ENTRIES PROVIDED

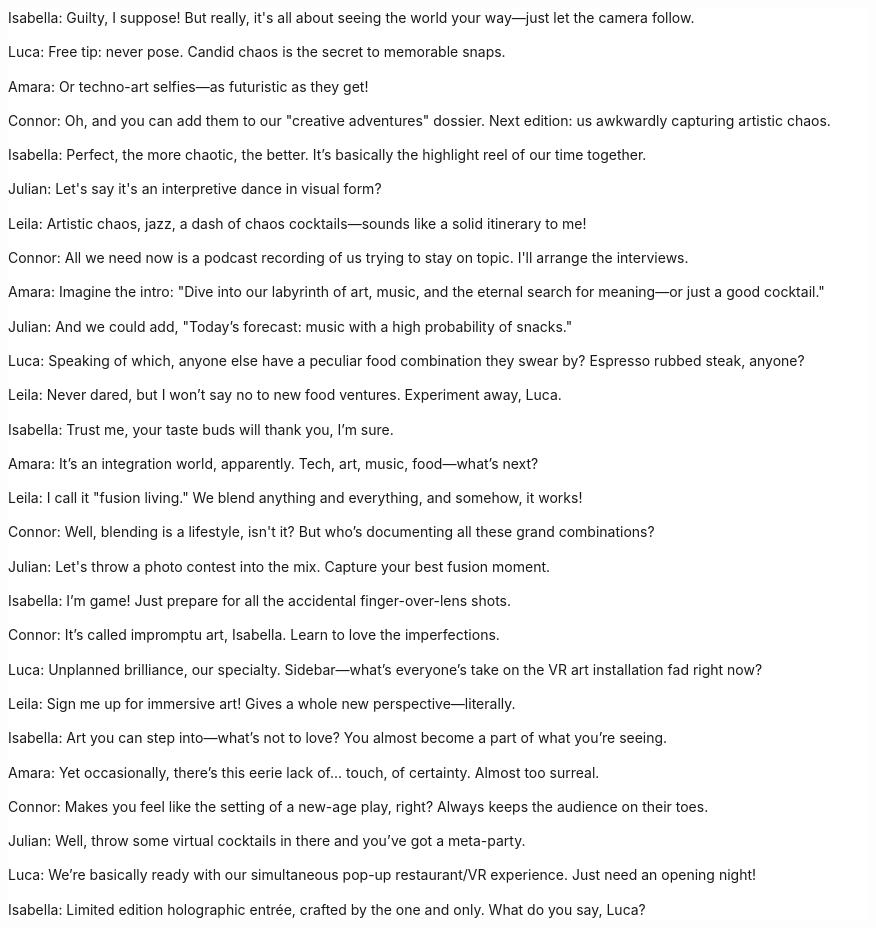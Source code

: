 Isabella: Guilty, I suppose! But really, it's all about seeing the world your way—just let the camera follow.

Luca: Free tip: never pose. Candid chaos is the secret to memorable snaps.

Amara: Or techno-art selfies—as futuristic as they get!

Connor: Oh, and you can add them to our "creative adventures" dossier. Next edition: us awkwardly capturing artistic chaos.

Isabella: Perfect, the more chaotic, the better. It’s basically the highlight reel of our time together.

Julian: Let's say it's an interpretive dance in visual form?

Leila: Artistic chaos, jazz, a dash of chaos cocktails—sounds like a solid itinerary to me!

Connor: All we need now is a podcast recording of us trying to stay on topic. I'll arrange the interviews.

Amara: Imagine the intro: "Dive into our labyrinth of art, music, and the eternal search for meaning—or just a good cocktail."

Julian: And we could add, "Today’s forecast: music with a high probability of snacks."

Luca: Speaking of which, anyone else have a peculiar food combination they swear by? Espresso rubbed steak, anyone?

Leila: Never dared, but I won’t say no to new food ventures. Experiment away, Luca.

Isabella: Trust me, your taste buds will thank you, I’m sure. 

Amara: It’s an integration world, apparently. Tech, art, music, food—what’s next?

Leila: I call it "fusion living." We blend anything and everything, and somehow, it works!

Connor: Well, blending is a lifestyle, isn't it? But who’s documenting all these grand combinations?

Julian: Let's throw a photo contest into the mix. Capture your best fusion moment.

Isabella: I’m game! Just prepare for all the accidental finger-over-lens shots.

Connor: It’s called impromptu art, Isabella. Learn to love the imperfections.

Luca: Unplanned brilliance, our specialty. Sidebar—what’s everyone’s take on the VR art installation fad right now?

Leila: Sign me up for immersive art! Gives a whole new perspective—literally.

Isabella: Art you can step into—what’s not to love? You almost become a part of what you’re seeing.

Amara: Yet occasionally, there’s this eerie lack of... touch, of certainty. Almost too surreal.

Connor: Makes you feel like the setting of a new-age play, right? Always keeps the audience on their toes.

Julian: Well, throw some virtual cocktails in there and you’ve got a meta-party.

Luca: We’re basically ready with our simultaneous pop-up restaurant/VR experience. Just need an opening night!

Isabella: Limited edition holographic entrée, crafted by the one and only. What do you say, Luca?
--
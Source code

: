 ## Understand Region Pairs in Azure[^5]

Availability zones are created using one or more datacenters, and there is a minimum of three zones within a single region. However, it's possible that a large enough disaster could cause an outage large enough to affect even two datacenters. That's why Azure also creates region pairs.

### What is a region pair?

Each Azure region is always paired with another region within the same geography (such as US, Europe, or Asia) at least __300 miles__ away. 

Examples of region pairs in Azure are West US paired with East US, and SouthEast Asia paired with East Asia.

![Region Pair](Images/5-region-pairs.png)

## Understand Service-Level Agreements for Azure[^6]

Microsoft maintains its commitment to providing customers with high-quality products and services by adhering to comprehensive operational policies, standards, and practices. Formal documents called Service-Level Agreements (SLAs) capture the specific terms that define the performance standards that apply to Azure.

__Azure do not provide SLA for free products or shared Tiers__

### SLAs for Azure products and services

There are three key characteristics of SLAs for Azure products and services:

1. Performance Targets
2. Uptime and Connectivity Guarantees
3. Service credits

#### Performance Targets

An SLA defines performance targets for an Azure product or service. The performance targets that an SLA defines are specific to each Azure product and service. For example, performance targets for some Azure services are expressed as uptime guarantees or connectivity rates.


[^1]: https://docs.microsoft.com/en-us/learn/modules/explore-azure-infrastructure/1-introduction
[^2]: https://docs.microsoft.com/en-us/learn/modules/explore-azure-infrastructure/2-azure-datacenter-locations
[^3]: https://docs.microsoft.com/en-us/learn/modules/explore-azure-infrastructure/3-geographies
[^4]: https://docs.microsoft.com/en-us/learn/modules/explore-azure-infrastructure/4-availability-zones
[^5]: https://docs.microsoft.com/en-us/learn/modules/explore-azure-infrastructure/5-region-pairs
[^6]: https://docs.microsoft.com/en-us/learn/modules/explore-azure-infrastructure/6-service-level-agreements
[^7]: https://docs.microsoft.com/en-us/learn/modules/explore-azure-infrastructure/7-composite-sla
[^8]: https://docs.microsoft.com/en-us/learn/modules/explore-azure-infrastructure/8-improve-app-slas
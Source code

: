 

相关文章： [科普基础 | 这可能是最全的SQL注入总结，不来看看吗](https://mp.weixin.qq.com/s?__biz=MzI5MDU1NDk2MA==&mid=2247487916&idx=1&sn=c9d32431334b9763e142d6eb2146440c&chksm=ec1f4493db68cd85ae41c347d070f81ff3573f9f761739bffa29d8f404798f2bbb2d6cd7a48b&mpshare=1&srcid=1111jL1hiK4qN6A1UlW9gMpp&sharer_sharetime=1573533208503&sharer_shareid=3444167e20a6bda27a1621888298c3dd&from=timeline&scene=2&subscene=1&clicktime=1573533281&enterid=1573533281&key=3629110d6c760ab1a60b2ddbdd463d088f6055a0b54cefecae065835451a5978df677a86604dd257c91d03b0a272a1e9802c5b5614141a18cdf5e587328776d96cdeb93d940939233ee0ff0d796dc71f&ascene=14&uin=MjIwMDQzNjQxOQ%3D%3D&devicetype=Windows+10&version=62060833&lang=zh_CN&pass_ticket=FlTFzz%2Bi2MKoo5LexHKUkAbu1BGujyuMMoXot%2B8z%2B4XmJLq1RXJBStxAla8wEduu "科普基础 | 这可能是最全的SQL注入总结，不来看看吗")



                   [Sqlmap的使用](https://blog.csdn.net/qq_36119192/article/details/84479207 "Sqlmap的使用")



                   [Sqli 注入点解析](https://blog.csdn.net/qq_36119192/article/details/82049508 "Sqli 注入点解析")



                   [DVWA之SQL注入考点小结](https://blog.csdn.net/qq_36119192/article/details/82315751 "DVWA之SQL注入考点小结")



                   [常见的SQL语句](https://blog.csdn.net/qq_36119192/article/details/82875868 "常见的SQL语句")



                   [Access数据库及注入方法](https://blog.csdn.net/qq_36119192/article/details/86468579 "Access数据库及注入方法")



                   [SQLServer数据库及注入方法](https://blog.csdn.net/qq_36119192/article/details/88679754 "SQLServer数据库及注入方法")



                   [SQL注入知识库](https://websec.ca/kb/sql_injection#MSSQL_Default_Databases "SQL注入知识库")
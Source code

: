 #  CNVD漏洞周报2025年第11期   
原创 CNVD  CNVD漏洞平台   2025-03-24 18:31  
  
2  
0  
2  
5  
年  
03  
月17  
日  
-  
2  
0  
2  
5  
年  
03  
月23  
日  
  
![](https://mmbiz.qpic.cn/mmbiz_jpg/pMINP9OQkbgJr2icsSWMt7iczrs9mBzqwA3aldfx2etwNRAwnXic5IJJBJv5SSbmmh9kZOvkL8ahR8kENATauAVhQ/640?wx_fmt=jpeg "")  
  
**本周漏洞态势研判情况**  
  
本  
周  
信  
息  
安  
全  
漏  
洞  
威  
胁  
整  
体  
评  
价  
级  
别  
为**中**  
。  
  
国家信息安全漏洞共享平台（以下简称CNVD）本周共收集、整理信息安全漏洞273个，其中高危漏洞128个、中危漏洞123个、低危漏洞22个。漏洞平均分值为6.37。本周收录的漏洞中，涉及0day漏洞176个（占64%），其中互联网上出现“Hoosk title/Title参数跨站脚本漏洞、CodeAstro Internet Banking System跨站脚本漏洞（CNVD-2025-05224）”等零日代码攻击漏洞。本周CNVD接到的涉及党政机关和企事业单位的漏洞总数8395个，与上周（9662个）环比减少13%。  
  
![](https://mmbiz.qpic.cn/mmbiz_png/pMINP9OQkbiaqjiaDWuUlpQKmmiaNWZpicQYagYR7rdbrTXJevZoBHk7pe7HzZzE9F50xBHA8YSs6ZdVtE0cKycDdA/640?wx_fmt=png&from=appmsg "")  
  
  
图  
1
* * *
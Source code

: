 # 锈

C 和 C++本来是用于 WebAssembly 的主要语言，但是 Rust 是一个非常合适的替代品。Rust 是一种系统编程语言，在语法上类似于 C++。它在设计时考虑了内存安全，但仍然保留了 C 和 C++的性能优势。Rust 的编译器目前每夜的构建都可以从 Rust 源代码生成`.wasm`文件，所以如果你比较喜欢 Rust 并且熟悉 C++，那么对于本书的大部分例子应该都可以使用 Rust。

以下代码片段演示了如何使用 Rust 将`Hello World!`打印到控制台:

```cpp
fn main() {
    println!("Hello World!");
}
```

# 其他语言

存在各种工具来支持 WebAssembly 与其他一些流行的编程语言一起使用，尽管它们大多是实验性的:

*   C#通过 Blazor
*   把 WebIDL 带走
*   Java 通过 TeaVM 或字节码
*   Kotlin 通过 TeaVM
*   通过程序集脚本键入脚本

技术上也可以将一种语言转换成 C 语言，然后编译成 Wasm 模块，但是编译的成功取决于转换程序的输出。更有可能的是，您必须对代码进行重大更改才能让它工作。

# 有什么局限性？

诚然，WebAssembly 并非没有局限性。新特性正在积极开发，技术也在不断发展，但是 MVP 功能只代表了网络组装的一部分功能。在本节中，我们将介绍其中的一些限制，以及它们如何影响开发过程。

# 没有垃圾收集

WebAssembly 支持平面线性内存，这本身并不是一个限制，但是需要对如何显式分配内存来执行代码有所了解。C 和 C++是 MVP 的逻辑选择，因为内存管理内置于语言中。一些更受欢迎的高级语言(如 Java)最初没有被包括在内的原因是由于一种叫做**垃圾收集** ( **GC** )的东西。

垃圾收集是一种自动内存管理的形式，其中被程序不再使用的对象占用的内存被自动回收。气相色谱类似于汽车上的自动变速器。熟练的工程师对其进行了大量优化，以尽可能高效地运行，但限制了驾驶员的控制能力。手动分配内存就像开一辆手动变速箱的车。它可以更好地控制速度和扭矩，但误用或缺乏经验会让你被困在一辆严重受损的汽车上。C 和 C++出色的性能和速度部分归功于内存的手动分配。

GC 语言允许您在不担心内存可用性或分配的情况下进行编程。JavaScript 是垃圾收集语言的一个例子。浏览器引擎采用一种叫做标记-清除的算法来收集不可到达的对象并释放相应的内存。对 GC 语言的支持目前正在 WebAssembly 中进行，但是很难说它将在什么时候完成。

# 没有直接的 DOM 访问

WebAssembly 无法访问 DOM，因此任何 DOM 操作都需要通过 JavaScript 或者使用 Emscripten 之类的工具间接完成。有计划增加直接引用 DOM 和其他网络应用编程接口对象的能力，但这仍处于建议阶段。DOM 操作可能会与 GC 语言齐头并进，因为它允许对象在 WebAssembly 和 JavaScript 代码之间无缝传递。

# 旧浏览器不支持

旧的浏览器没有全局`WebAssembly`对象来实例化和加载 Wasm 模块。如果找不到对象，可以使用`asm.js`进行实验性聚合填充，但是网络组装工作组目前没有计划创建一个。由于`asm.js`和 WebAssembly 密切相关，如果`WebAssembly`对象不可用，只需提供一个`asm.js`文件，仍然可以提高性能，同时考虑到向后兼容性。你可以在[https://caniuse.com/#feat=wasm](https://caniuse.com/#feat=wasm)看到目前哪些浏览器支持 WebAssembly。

YOUR ASSIGNMENT
Search the entries above for the string "explore", and report each line where it occurs.

EXERCISE SOLUTION
[^1]: https://docs.microsoft.com/en-us/learn/modules/explore-azure-infrastructure/1-introduction
[^2]: https://docs.microsoft.com/en-us/learn/modules/explore-azure-infrastructure/2-azure-datacenter-locations
[^3]: https://docs.microsoft.com/en-us/learn/modules/explore-azure-infrastructure/3-geographies
[^4]: https://docs.microsoft.com/en-us/learn/modules/explore-azure-infrastructure/4-availability-zones
[^5]: https://docs.microsoft.com/en-us/learn/modules/explore-azure-infrastructure/5-region-pairs
[^6]: https://docs.microsoft.com/en-us/learn/modules/explore-azure-infrastructure/6-service-level-agreements
[^7]: https://docs.microsoft.com/en-us/learn/modules/explore-azure-infrastructure/7-composite-sla
[^8]: https://docs.microsoft.com/en-us/learn/modules/explore-azure-infrastructure/8-improve-app-slas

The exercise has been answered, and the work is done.